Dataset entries
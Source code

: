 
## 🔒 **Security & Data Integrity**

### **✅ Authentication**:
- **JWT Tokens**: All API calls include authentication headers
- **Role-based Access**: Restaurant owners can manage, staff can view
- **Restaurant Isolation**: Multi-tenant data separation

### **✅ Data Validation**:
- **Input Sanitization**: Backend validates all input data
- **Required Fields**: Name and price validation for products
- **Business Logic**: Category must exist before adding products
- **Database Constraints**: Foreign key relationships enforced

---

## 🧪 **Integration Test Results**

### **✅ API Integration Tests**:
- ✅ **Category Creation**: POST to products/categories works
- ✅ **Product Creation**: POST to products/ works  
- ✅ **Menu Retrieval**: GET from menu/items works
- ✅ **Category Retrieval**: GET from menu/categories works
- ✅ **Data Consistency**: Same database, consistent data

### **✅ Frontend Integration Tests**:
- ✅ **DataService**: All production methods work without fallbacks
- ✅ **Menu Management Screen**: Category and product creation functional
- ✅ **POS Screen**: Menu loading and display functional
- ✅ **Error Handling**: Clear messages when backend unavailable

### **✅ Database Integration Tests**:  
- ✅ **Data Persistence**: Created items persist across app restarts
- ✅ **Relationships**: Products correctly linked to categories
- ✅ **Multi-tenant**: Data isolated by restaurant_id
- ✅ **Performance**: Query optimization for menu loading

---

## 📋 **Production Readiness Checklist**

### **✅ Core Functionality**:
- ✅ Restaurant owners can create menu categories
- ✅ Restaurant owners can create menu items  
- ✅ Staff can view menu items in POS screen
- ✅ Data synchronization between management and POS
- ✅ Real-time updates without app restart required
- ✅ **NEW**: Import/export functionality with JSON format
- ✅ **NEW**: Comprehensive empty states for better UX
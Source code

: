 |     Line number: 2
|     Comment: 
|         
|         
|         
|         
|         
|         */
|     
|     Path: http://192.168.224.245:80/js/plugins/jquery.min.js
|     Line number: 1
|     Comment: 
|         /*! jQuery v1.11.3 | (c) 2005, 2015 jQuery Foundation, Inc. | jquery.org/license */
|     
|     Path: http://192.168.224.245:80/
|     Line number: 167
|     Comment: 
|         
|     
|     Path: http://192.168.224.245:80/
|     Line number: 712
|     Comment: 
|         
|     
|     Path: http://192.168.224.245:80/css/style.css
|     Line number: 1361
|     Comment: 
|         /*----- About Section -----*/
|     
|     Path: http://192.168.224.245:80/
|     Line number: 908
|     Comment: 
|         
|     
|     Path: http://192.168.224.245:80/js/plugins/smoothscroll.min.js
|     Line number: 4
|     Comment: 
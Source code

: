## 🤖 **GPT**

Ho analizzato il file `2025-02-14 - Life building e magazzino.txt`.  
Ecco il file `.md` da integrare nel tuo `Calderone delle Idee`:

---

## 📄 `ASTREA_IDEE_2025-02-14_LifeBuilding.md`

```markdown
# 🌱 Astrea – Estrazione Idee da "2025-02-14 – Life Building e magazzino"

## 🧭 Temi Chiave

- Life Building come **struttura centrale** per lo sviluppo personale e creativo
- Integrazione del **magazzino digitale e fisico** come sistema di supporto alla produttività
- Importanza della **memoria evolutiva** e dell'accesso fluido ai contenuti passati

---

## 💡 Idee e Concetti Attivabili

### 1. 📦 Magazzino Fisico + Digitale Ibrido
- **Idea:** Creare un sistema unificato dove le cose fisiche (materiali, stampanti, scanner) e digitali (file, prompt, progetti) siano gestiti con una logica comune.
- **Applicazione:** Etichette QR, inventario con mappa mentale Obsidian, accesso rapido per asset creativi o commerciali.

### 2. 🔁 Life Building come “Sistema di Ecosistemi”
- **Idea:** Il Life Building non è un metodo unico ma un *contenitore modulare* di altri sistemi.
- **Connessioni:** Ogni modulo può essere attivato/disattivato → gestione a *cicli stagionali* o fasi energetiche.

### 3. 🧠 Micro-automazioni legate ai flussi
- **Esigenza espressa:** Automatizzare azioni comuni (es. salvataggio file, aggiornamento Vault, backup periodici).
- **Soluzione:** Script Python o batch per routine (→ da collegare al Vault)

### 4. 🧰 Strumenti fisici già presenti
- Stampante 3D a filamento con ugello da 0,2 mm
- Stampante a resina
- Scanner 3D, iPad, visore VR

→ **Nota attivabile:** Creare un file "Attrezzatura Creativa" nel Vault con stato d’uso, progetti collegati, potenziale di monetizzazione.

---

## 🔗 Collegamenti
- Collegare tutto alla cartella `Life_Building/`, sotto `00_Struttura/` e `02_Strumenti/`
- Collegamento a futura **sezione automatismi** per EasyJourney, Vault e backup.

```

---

Assigned task —
Look above for every line with the word "Tests" and copy it.

Written solution —
### **✅ API Integration Tests**:
### **✅ Frontend Integration Tests**:
### **✅ Database Integration Tests**:  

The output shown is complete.